Project title: Personalized lung-cancer-on-chip to understand, predict and overcome resistance mechanisms to immunotherapies

Tumor-on-chip (ToC) approaches reconstitute highly-controlled tumor microenvironments in microfluidic devices. They have been recognized as breakthrough 3D models for immune-oncology research. We recently succeeded in reconstituting ex-vivo the immunotherapy response of a lung cancer ecosystem to an immune checkpoint inhibitor (anti-PD-1).

The project aims at generating personalized lung-cancer-on-chip platforms with clinically-relevant cell models, i.e. primary autologous cells isolated from fresh lung tumor samples.

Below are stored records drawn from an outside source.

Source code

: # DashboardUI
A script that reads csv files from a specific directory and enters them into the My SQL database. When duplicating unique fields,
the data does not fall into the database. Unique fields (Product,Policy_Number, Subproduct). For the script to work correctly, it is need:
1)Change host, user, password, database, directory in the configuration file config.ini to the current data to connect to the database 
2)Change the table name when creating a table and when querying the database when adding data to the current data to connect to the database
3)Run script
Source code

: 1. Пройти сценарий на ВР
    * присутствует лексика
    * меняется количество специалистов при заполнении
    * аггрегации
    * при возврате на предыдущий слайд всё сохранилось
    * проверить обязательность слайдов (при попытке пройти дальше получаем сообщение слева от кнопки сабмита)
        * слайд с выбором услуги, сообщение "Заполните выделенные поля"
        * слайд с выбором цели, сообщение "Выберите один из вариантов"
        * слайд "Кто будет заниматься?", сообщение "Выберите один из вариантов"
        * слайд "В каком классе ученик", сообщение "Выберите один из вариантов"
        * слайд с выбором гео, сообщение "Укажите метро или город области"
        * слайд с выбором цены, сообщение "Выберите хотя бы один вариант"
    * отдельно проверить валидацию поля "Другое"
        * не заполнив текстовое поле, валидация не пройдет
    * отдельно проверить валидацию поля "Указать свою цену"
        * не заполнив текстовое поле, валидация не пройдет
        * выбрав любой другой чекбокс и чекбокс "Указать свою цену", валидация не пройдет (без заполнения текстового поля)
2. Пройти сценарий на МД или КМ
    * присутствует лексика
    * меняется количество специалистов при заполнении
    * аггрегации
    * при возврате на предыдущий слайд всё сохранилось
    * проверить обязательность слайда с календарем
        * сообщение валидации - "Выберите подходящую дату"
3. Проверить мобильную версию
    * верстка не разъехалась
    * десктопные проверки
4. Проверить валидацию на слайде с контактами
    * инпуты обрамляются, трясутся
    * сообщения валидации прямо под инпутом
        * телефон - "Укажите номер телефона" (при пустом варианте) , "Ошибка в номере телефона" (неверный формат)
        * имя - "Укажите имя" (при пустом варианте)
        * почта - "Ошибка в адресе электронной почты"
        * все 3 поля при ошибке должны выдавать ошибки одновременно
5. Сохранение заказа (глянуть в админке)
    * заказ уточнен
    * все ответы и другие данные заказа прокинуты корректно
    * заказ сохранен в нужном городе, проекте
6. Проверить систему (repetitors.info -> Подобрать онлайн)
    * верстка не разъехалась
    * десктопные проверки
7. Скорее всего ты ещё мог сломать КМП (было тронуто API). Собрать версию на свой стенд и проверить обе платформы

Resistance to immunotherapy involves both cancer-cell-intrinsic and environmental features. The unique controllability of ToC experimental approach will be exploited to investigate some of the immunotherapy resistance mechanisms, not linked to the molecular features of cancer cells. In particular, we will focus on the role of stromal components, cancer-associated fibroblasts and vascular endothelium, as well as of O₂ concentration (hypoxia).

This inter-disciplinary project, funded by Fondation ARC and coordinated by Maria Carla Parrini, will be developed as collaboration between Institut Curie (team of Fatima Mechta-Grigoriou), Institut Pierre-Gilles de Gennes for microfluidics (team of Stéphanie Descroix), Bichat hospital (team of Gérard Zalcman), and CNRS of Lille (team of Fabrice Soncin).

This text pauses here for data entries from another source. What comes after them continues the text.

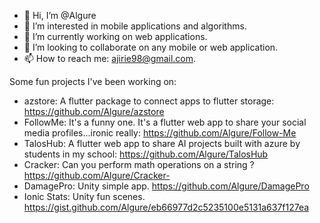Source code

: - 👋 Hi, I’m @Algure
- 👀 I’m interested in mobile applications and algorithms.
- 🌱 I’m currently working on web applications.
- 💞️ I’m looking to collaborate on any mobile or web application.
- 📫 How to reach me: ajirie98@gmail.com.

Some fun projects I've been working on:
- azstore: A flutter package to connect apps to flutter storage: https://github.com/Algure/azstore
- FollowMe: It's a funny one. It's a flutter web app to share your social media profiles...ironic really: https://github.com/Algure/Follow-Me
- TalosHub: A flutter web app to share AI projects built with azure by students in my school: https://github.com/Algure/TalosHub
- Cracker: Can you perform math operations on a string ? https://github.com/Algure/Cracker-
- DamagePro: Unity simple app. https://github.com/Algure/DamagePro
- Ionic Stats: Unity fun scenes. https://gist.github.com/Algure/eb66977d2c5235100e5131a637f127ea
<!---
Algure/Algure is a ✨ special ✨ repository because its `README.md` (this file) appears on your GitHub profile.
You can click the Preview link to take a look at your changes.
--->
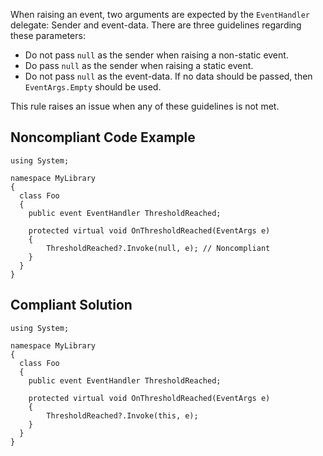 When raising an event, two arguments are expected by the `EventHandler` delegate: Sender and event-data. There are three guidelines regarding these parameters:
 
- Do not pass `null` as the sender when raising a non-static event.
- Do pass `null` as the sender when raising a static event.
- Do not pass `null` as the event-data. If no data should be passed, then `EventArgs.Empty` should be used.

This rule raises an issue when any of these guidelines is not met.
 
## Noncompliant Code Example

    using System;
    
    namespace MyLibrary
    {
      class Foo
      {
        public event EventHandler ThresholdReached;
    
        protected virtual void OnThresholdReached(EventArgs e)
        {
            ThresholdReached?.Invoke(null, e); // Noncompliant
        }
      }
    }

## Compliant Solution

    using System;
    
    namespace MyLibrary
    {
      class Foo
      {
        public event EventHandler ThresholdReached;
    
        protected virtual void OnThresholdReached(EventArgs e)
        {
            ThresholdReached?.Invoke(this, e);
        }
      }
    }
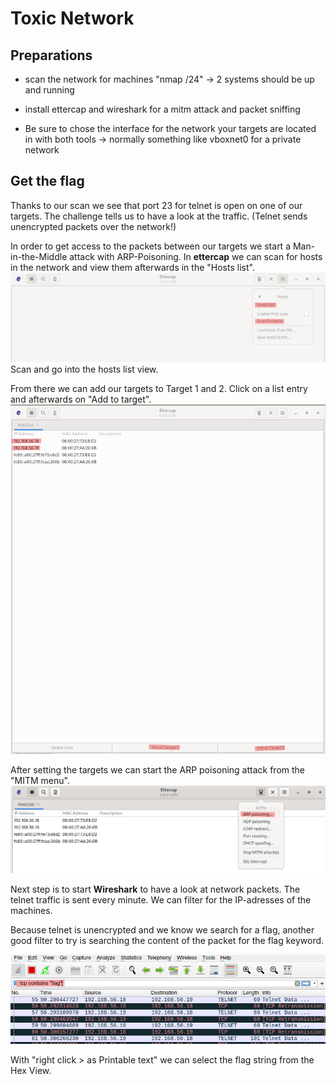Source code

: # Toxic Network

## Preparations

- scan the network for machines "nmap <NETWORK-IP>/24"
	-> 2 systems should be up and running

- install ettercap and wireshark for a mitm attack and packet sniffing

- Be sure to chose the interface for the network your targets are located in with both tools 
	-> normally something like vboxnet0 for a private network



## Get the flag

Thanks to our scan we see that port 23 for telnet is open on one of our targets.
The challenge tells us to have a look at the traffic. (Telnet sends unencrypted packets over the network!)

In order to get access to the packets between our targets we start a Man-in-the-Middle attack with ARP-Poisoning. 
In **ettercap** we can scan for hosts in the network and view them afterwards in the "Hosts list".
![scan for hosts](scan-for-hosts.png)
Scan and go into the hosts list view.

From there we can add our targets to Target 1 and 2.
Click on a list entry and afterwards on "Add to target".
![set targets](set-targets.png)

After setting the targets we can start the ARP poisoning attack from the "MITM menu".
![arp poisoning](arp-poisoning.png)

Next step is to start **Wireshark** to have a look at network packets.
The telnet traffic is sent every minute.
We can filter for the IP-adresses of the machines.

Because telnet is unencrypted and we know we search for a flag, another good filter to try is searching the content of the packet for the flag keyword. 

![wireshark filter](wireshark-filter.png)

With "right click > as Printable text" we can select the flag string from the Hex View.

The candidate will work at Institut Curie, which is located in the heart of Paris, and will qualify for all social/health benefits of Curie employees. We are seeking for a candidate, with Master or Engineer or PhD degree, with a background in Cancer Cell Biology or Immuno-Oncology. Some experience in Microfluidics (organ-on-chip), Vascular Biology, or Cell Image analysis will be a plus. Salary will depend on experience, according to the current salary scale.

Candidates should send application (CV, motivation letter, 2-3 recommendation contacts) to: maria-carla.parrini@curie.fr

Our recent relevant publications

1. Apoptosis mapping in space and time of 3D tumor ecosystems reveals transmissibility of cytotoxic cancer death. Veith et al, PLoS Comput Biol. 2021 Mar 30;17(3):e1008870. doi: 10.1371/journal.pcbi.1008870.

2. In vitro bone metastasis dwelling in a 3D bioengineered niche. Han et al, Biomaterials. 2020 Dec 24;269:120624. doi: 10.1016/j.biomaterials.2020.120624.

3. Models for Immuno-oncology research. Tumour-on-chip breakthrough. Parrini, Cancer Cell. 2020 Aug 10;38(2):145-147. doi: 10.1016/j.ccell.2020.07.010.

4. Fibroblast heterogeneity drives metastatic spread through distinct mechanisms in breast cancers. Pelon et al, Nat Commun. 2020 Jan 21;11(1):404. doi: 10.1038/s41467-019-14134-w.

5. Dissecting Effects of Anti-cancer Drugs and Cancer-Associated Fibroblasts by On-Chip Reconstitution of Immunocompetent Tumor Microenvironments. Nguyen et al, Cell Rep. 2018 Dec 26;25(13):3884-3893.e3. doi: 10.1016/j.celrep.2018.12.015.